__About this exercise__: The response must be made up of the lines in the entries below that contain "validation".

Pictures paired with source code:
# # #

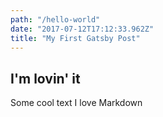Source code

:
 ```yaml
---
path: "/hello-world"
date: "2017-07-12T17:12:33.962Z"
title: "My First Gatsby Post"
---
```

## I'm lovin' it

Some cool text
I love Markdown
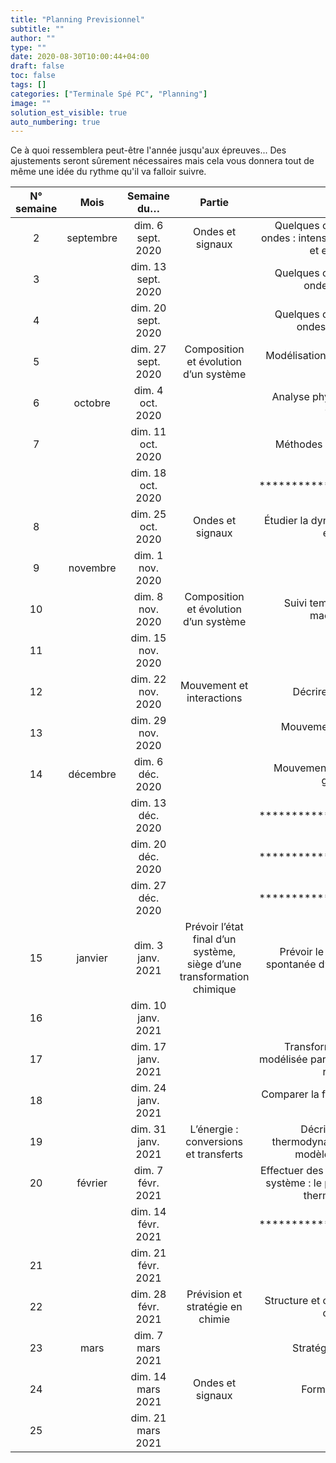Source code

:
 ```yaml
---
title: "Planning Previsionnel"
subtitle: ""
author: ""
type: ""
date: 2020-08-30T10:00:44+04:00
draft: false
toc: false
tags: []
categories: ["Terminale Spé PC", "Planning"]
image: ""
solution_est_visible: true
auto_numbering: true
---
```


Ce à quoi ressemblera peut-être l'année jusqu'aux épreuves... Des ajustements seront sûrement nécessaires mais cela vous donnera tout de même une idée du rythme qu'il va falloir suivre.

| N° semaine | Mois | Semaine du… | Partie | Chapitre | Correspondance livre |
|:-:|:-:|:-:|:-:|:-:|:-:|
| 2 | septembre | dim. 6 sept. 2020 | Ondes et signaux | Quelques caractéristiques des ondes : intensité sonore, atténuation et effet Doppler | C17 |
| 3 |  | dim. 13 sept. 2020 |  | Quelques caractéristiques des ondes : diffraction | C18 |
| 4 |  | dim. 20 sept. 2020 |  | Quelques caractéristiques des ondes : interférences | C18 |
| 5 |  | dim. 27 sept. 2020 | Composition et évolution d’un système | Modélisation des réactions acide-base | C1 |
| 6 | octobre | dim. 4 oct. 2020 |  | Analyse physique d’un système chimique | C2 |
| 7 |  | dim. 11 oct. 2020 |  | Méthodes de suivi d’un titrage | C3 |
|  |  | dim. 18 oct. 2020 |  | *************************** |  |
| 8 |  | dim. 25 oct. 2020 | Ondes et signaux | Étudier la dynamique d’un système électrique  | C21 |
| 9 | novembre | dim. 1 nov. 2020 |  |  |  |
| 10 |  | dim. 8 nov. 2020 | Composition et évolution d’un système | Suivi temporel et évolution macroscopique | C4 |
| 11 |  | dim. 15 nov. 2020 |  |  |  |
| 12 |  | dim. 22 nov. 2020 | Mouvement et interactions  | Décrire un mouvement  | C11 et C12 |
| 13 |  | dim. 29 nov. 2020 |  | Mouvement dans un champ uniforme  | C12 |
| 14 | décembre | dim. 6 déc. 2020 |  | Mouvement dans un champ de gravitation | C13 |
|  |  | dim. 13 déc. 2020 |  | *************************** |  |
|  |  | dim. 20 déc. 2020 |  | *************************** |  |
|  |  | dim. 27 déc. 2020 |  | *************************** |  |
| 15 | janvier | dim. 3 janv. 2021 | Prévoir l’état final d’un système, siège d’une transformation chimique | Prévoir le sens de l’évolution spontanée d’un système chimique  | C6 |
| 16 |  | dim. 10 janv. 2021 |  |  |  |
| 17 |  | dim. 17 janv. 2021 |  | Transformation spontanée modélisée par une réaction d’oxydo-réduction.  | C6 |
| 18 |  | dim. 24 janv. 2021 |  | Comparer la force des acides et des bases | C7 |
| 19 |  | dim. 31 janv. 2021 | L’énergie : conversions et transferts | Décrire un système thermodynamique : exemple du modèle du gaz parfait | C15 |
| 20 | février | dim. 7 févr. 2021 |  | Effectuer des bilans d’énergie sur un système : le premier principe de la thermodynamique | C16 |
|  |  | dim. 14 févr. 2021 |  | *************************** |  |
| 21 |  | dim. 21 févr. 2021 |  |  | C16 |
| 22 |  | dim. 28 févr. 2021 | Prévision et stratégie en chimie | Structure et optimisation en chimie organique | C9 |
| 23 | mars | dim. 7 mars 2021 |  | Stratégies de synthèse | C10 |
| 24 |  | dim. 14 mars 2021 | Ondes et signaux | Former des images | C19 |
| 25 |  | dim. 21 mars 2021 |  |  |  |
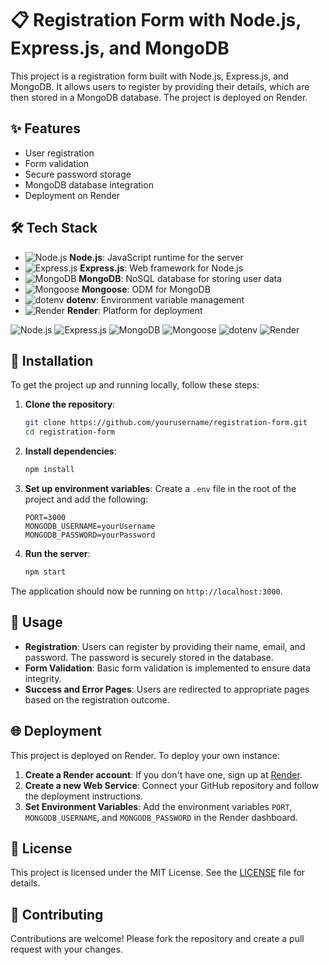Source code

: # 📋 Registration Form with Node.js, Express.js, and MongoDB

This project is a registration form built with Node.js, Express.js, and MongoDB. It allows users to register by providing their details, which are then stored in a MongoDB database. The project is deployed on Render.

## ✨ Features

- User registration
- Form validation
- Secure password storage
- MongoDB database integration
- Deployment on Render

## 🛠️ Tech Stack

- ![Node.js](https://img.icons8.com/color/48/000000/nodejs.png) **Node.js**: JavaScript runtime for the server
- ![Express.js](https://img.icons8.com/ios-filled/50/000000/express-js.png) **Express.js**: Web framework for Node.js
- ![MongoDB](https://img.icons8.com/color/48/000000/mongodb.png) **MongoDB**: NoSQL database for storing user data
- ![Mongoose](https://img.icons8.com/external-tal-revivo-shadow-tal-revivo/48/000000/external-mongoose-an-object-data-modeling-library-used-to-enforce-a-schema-for-models-logo-shadow-tal-revivo.png) **Mongoose**: ODM for MongoDB
- ![dotenv](https://img.icons8.com/ios-filled/50/000000/env.png) **dotenv**: Environment variable management
- ![Render](https://img.icons8.com/ios-filled/50/000000/cloud.png) **Render**: Platform for deployment

![Node.js](https://upload.wikimedia.org/wikipedia/commons/thumb/d/d9/Node.js_logo.svg/1280px-Node.js_logo.svg.png)
![Express.js](https://upload.wikimedia.org/wikipedia/commons/6/64/Expressjs.png)
![MongoDB](https://webassets.mongodb.com/_com_assets/cms/mongodb_logo1-76twgcu2dm.png)
![Mongoose](https://mongoosejs.com/docs/images/mongoose5_62x30_transparent.png)
![dotenv](https://miro.medium.com/max/480/1*GHx4F6NNVPX_Fhd_wlDKZQ.png)
![Render](https://render.com/images/render-logo.svg)


## 🚀 Installation

To get the project up and running locally, follow these steps:

1. **Clone the repository**:
    ```bash
    git clone https://github.com/yourusername/registration-form.git
    cd registration-form
    ```

2. **Install dependencies**:
    ```bash
    npm install
    ```

3. **Set up environment variables**:
    Create a `.env` file in the root of the project and add the following:
    ```env
    PORT=3000
    MONGODB_USERNAME=yourUsername
    MONGODB_PASSWORD=yourPassword
    ```

4. **Run the server**:
    ```bash
    npm start
    ```

The application should now be running on `http://localhost:3000`.


## 📜 Usage

- **Registration**: Users can register by providing their name, email, and password. The password is securely stored in the database.
- **Form Validation**: Basic form validation is implemented to ensure data integrity.
- **Success and Error Pages**: Users are redirected to appropriate pages based on the registration outcome.

## 🌐 Deployment

This project is deployed on Render. To deploy your own instance:

1. **Create a Render account**: If you don't have one, sign up at [Render](https://render.com).
2. **Create a new Web Service**: Connect your GitHub repository and follow the deployment instructions.
3. **Set Environment Variables**: Add the environment variables `PORT`, `MONGODB_USERNAME`, and `MONGODB_PASSWORD` in the Render dashboard.

## 📄 License

This project is licensed under the MIT License. See the [LICENSE](LICENSE) file for details.

## 🤝 Contributing

Contributions are welcome! Please fork the repository and create a pull request with your changes.
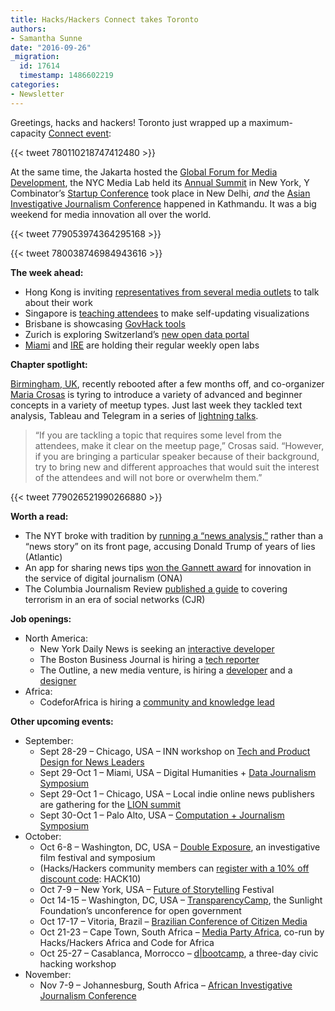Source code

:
 ```yaml
---
title: Hacks/Hackers Connect takes Toronto
authors:
- Samantha Sunne
date: "2016-09-26"
_migration:
  id: 17614
  timestamp: 1486602219
categories:
- Newsletter
---
```


Greetings, hacks and hackers! Toronto just wrapped up a maximum-capacity [Connect event][1]:

{{< tweet 780110218747412480 >}}

At the same time, the Jakarta hosted the [Global Forum for Media Development][2], the NYC Media Lab held its [Annual Summit][3] in New York, Y Combinator&#8217;s [Startup Conference][4] took place in New Delhi, _and_ the [Asian Investigative Journalism Conference][5] happened in Kathmandu. It was a big weekend for media innovation all over the world.

{{< tweet 779053974364295168 >}}

{{< tweet 780038746984943616 >}}

**The week ahead:**

  * Hong Kong is inviting [representatives from several media outlets][6] to talk about their work
  * Singapore is [teaching attendees][7] to make self-updating visualizations
  * Brisbane is showcasing [GovHack tools][8]
  * Zurich is exploring Switzerland&#8217;s [new open data portal][9]
  * [Miami][10] and [IRE][11] are holding their regular weekly open labs

**Chapter spotlight:**

[Birmingham, UK][12], recently rebooted after a few months off, and co-organizer [Maria Crosas][13] is tyring to introduce a variety of advanced and beginner concepts in a variety of meetup types. Just last week they tackled text analysis, Tableau and Telegram in a series of [lightning talks][14].

> &#8220;If you are tackling a topic that requires some level from the attendees, make it clear on the meetup page,&#8221; Crosas said. &#8220;However, if you are bringing a particular speaker because of their background, try to bring new and different approaches that would suit the interest of the attendees and will not bore or overwhelm them.&#8221;

{{< tweet 779026521990266880 >}}

**Worth a read:**

  * The NYT broke with tradition by [running a &#8220;news analysis,&#8221;][15] rather than a &#8220;news story&#8221; on its front page, accusing Donald Trump of years of lies (Atlantic)
  * An app for sharing news tips [won the Gannett award][16] for innovation in the service of digital journalism (ONA)
  * The Columbia Journalism Review [published a guide][17] to covering terrorism in an era of social networks (CJR)

**Job openings:**

  * North America:
      * New York Daily News is seeking an [interactive developer][18]
      * The Boston Business Journal is hiring a [tech reporter][19]
      * The Outline, a new media venture, is hiring a [developer][20] and a [designer][21]
  * Africa:
      * CodeforAfrica is hiring a [community and knowledge lead][22]

**Other upcoming events:**

  * September:
      * Sept 28-29 &#8211; Chicago, USA &#8211; INN workshop on [Tech and Product Design for News Leaders][23]
      * Sept 29-Oct 1 &#8211; Miami, USA &#8211; Digital Humanities + [Data Journalism Symposium][24]
      * Sept 29-Oct 1 &#8211; Chicago, USA &#8211; Local indie online news publishers are gathering for the [LION summit][25]
      * Sept 30-Oct 1 &#8211; Palo Alto, USA &#8211; [Computation + Journalism Symposium][26]
  * October:
      * Oct 6-8 &#8211; Washington, DC, USA &#8211; [Double Exposure][27], an investigative film festival and symposium
      * (Hacks/Hackers community members can [register with a 10% off discount code][28]: HACK10)
      * Oct 7-9 &#8211; New York, USA &#8211; [Future of Storytelling][29] Festival
      * Oct 14-15 &#8211; Washington, DC, USA &#8211; [TransparencyCamp][30], the Sunlight Foundation&#8217;s unconference for open government
      * Oct 17-17 &#8211; Vitoria, Brazil &#8211; [Brazilian Conference of Citizen Media][31]
      * Oct 21-23 &#8211; Cape Town, South Africa &#8211; [Media Party Africa][32], co-run by Hacks/Hackers Africa and Code for Africa
      * Oct 25-27 &#8211; Casablanca, Morrocco &#8211; [d|bootcamp][33], a three-day civic hacking workshop
  * November:
      * Nov 7-9 &#8211; Johannesburg, South Africa &#8211; [African Investigative Journalism Conference][34]

 [1]: http://connect.hackshackers.com/event/toronto
 [2]: http://gfmd.info/en/site/news/882/Get-ready-for-the-2016-Jakarta-World-Forum-for-Media-Development.htm
 [3]: http://summit.nycmedialab.org/
 [4]: https://www.innov8.work/ycombinator/
 [5]: http://2016.uncoveringasia.org/
 [6]: http://www.meetup.com/Hacks-Hackers-Hong-Kong/events/233867198/
 [7]: http://www.meetup.com/Hacks-Hackers-Singapore/events/233579595/
 [8]: http://www.meetup.com/Hacks-Hackers-Brisbane/events/232355769/
 [9]: http://www.meetup.com/Hacks-Hackers-Zurich/events/234239280/
 [10]: http://www.meetup.com/Hacks-Hackers-Miami/
 [11]: http://www.meetup.com/hackshackersIRE/
 [12]: https://www.meetup.com/Hacks-Hackers-Birmingham/
 [13]: https://twitter.com/mcrosasb
 [14]: https://www.meetup.com/Hacks-Hackers-Birmingham/events/233788479/
 [15]: http://www.theatlantic.com/politics/archive/2016/09/the-death-of-he-said-she-said-journalism/500519/?utm_source=feed
 [16]: http://journalists.org/2016/09/17/breaking-news-intercept-quartz-new-york-magazine-take-home-2016-online-journalism-awards/
 [17]: http://www.cjr.org/tow_center_reports/coverage_terrorism_social_media.php
 [18]: http://ire.org/jobs/job/890/
 [19]: http://talkingbiznews.com/biz-news-help-wanted/boston-business-journal-seeks-tech-reporter/
 [20]: https://boards.greenhouse.io/theoutline/jobs/264940#.V9gdP5MrKHp
 [21]: https://boards.greenhouse.io/theoutline/jobs/274115#.V9gk0pMrKHp
 [22]: http://opportunities.codeforafrica.org/community-knowledge-lead-nairobi-kenya/
 [23]: https://inn.org/event/technology-and-product-design-for-newsroom-leaders/
 [24]: http://dhdjmiami.com/
 [25]: http://www.lionpublishers.com/conference/home/
 [26]: http://journalism.stanford.edu/cj2016/
 [27]: http://face2face.si.edu/my_weblog/2015/09/double-exposure-investigative-film-festival.html
 [28]: http://www.brownpapertickets.com/profile/1250518
 [29]: http://www.fostfest.com/#content
 [30]: https://tcamp.sunlightfoundation.com/register/
 [31]: http://eventos.ufes.br/index.php/midiacidada/midiacidada
 [32]: https://www.eventbrite.com/e/media-party-africa-tickets-27194686038
 [33]: http://casablanca.dbootcamp.org/
 [34]: http://www.journalism.co.za/aijc/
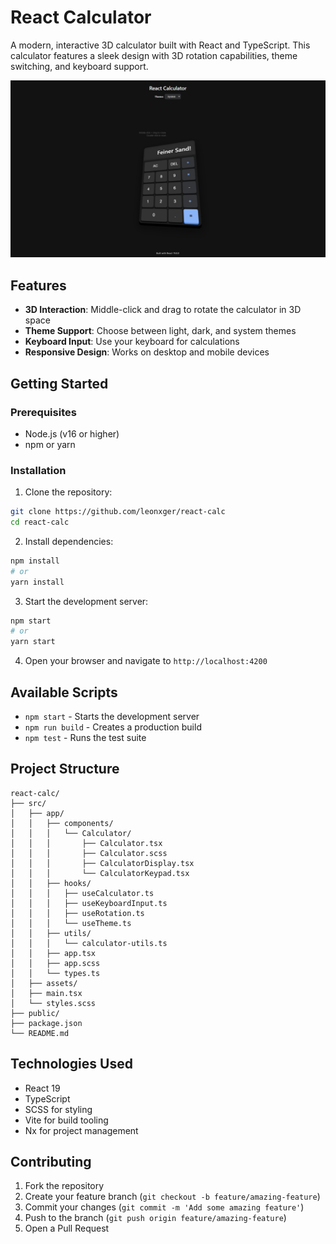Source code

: # React Calculator

A modern, interactive 3D calculator built with React and TypeScript. This calculator features a sleek design with 3D rotation capabilities, theme switching, and keyboard support.

![React Calculator](./react-calc.png)

## Features

- **3D Interaction**: Middle-click and drag to rotate the calculator in 3D space
- **Theme Support**: Choose between light, dark, and system themes
- **Keyboard Input**: Use your keyboard for calculations
- **Responsive Design**: Works on desktop and mobile devices

## Getting Started

### Prerequisites

- Node.js (v16 or higher)
- npm or yarn

### Installation

1. Clone the repository:
```sh
git clone https://github.com/leonxger/react-calc
cd react-calc
```

2. Install dependencies:
```sh
npm install
# or
yarn install
```

3. Start the development server:
```sh
npm start
# or
yarn start
```

4. Open your browser and navigate to `http://localhost:4200`

## Available Scripts

- `npm start` - Starts the development server
- `npm run build` - Creates a production build
- `npm test` - Runs the test suite

## Project Structure

```
react-calc/
├── src/
│   ├── app/
│   │   ├── components/
│   │   │   └── Calculator/
│   │   │       ├── Calculator.tsx
│   │   │       ├── Calculator.scss
│   │   │       ├── CalculatorDisplay.tsx
│   │   │       └── CalculatorKeypad.tsx
│   │   ├── hooks/
│   │   │   ├── useCalculator.ts
│   │   │   ├── useKeyboardInput.ts
│   │   │   ├── useRotation.ts
│   │   │   └── useTheme.ts
│   │   ├── utils/
│   │   │   └── calculator-utils.ts
│   │   ├── app.tsx
│   │   ├── app.scss
│   │   └── types.ts
│   ├── assets/
│   ├── main.tsx
│   └── styles.scss
├── public/
├── package.json
└── README.md
```

## Technologies Used

- React 19
- TypeScript
- SCSS for styling
- Vite for build tooling
- Nx for project management

## Contributing

1. Fork the repository
2. Create your feature branch (`git checkout -b feature/amazing-feature`)
3. Commit your changes (`git commit -m 'Add some amazing feature'`)
4. Push to the branch (`git push origin feature/amazing-feature`)
5. Open a Pull Request
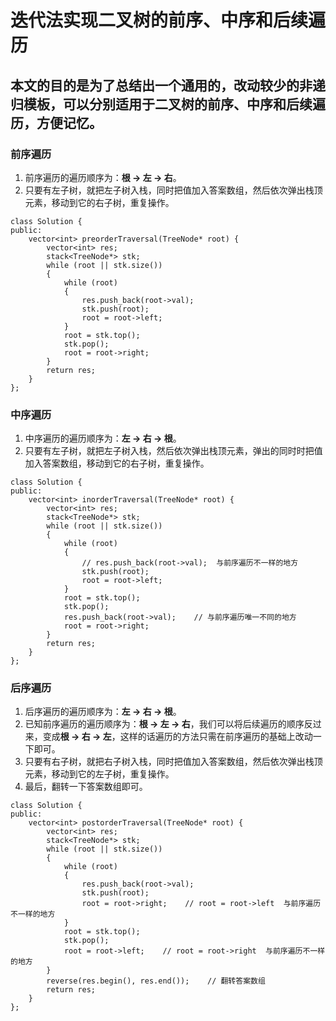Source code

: # 迭代法实现二叉树的前序、中序和后续遍历


<!--more-->


## 本文的目的是为了总结出一个通用的，改动较少的非递归模板，可以分别适用于二叉树的前序、中序和后续遍历，方便记忆。

### 前序遍历
1. 前序遍历的遍历顺序为：**根 -> 左 -> 右**。
2. 只要有左子树，就把左子树入栈，同时把值加入答案数组，然后依次弹出栈顶元素，移动到它的右子树，重复操作。
```
class Solution {
public:
    vector<int> preorderTraversal(TreeNode* root) {
        vector<int> res;
        stack<TreeNode*> stk;
        while (root || stk.size())
        {
            while (root)
            {
                res.push_back(root->val);
                stk.push(root);
                root = root->left;
            }
            root = stk.top();
            stk.pop();
            root = root->right;
        }
        return res;
    }
};
```

### 中序遍历
1. 中序遍历的遍历顺序为：**左 -> 右 -> 根**。
2. 只要有左子树，就把左子树入栈，然后依次弹出栈顶元素，弹出的同时时把值加入答案数组，移动到它的右子树，重复操作。
```
class Solution {
public:
    vector<int> inorderTraversal(TreeNode* root) {
        vector<int> res;
        stack<TreeNode*> stk;
        while (root || stk.size())
        {
            while (root)
            {
                // res.push_back(root->val);  与前序遍历不一样的地方
                stk.push(root);
                root = root->left;
            }
            root = stk.top();
            stk.pop();
            res.push_back(root->val);    // 与前序遍历唯一不同的地方
            root = root->right;
        }
        return res;
    }
};
```

### 后序遍历
1. 后序遍历的遍历顺序为：**左 -> 右 -> 根**。
2. 已知前序遍历的遍历顺序为：**根 -> 左 -> 右**，我们可以将后续遍历的顺序反过来，变成**根 -> 右 -> 左**，这样的话遍历的方法只需在前序遍历的基础上改动一下即可。
3. 只要有右子树，就把右子树入栈，同时把值加入答案数组，然后依次弹出栈顶元素，移动到它的左子树，重复操作。
4. 最后，翻转一下答案数组即可。
```
class Solution {
public:
    vector<int> postorderTraversal(TreeNode* root) {
        vector<int> res;
        stack<TreeNode*> stk;
        while (root || stk.size())
        {
            while (root)
            {
                res.push_back(root->val);
                stk.push(root);
                root = root->right;    // root = root->left  与前序遍历不一样的地方
            }
            root = stk.top();
            stk.pop();
            root = root->left;    // root = root->right  与前序遍历不一样的地方
        }
        reverse(res.begin(), res.end());    // 翻转答案数组
        return res;
    }
};
```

# # #

__Solution for this exercise__:
- Form validation
- **Form Validation**: Basic form validation is implemented to ensure data integrity.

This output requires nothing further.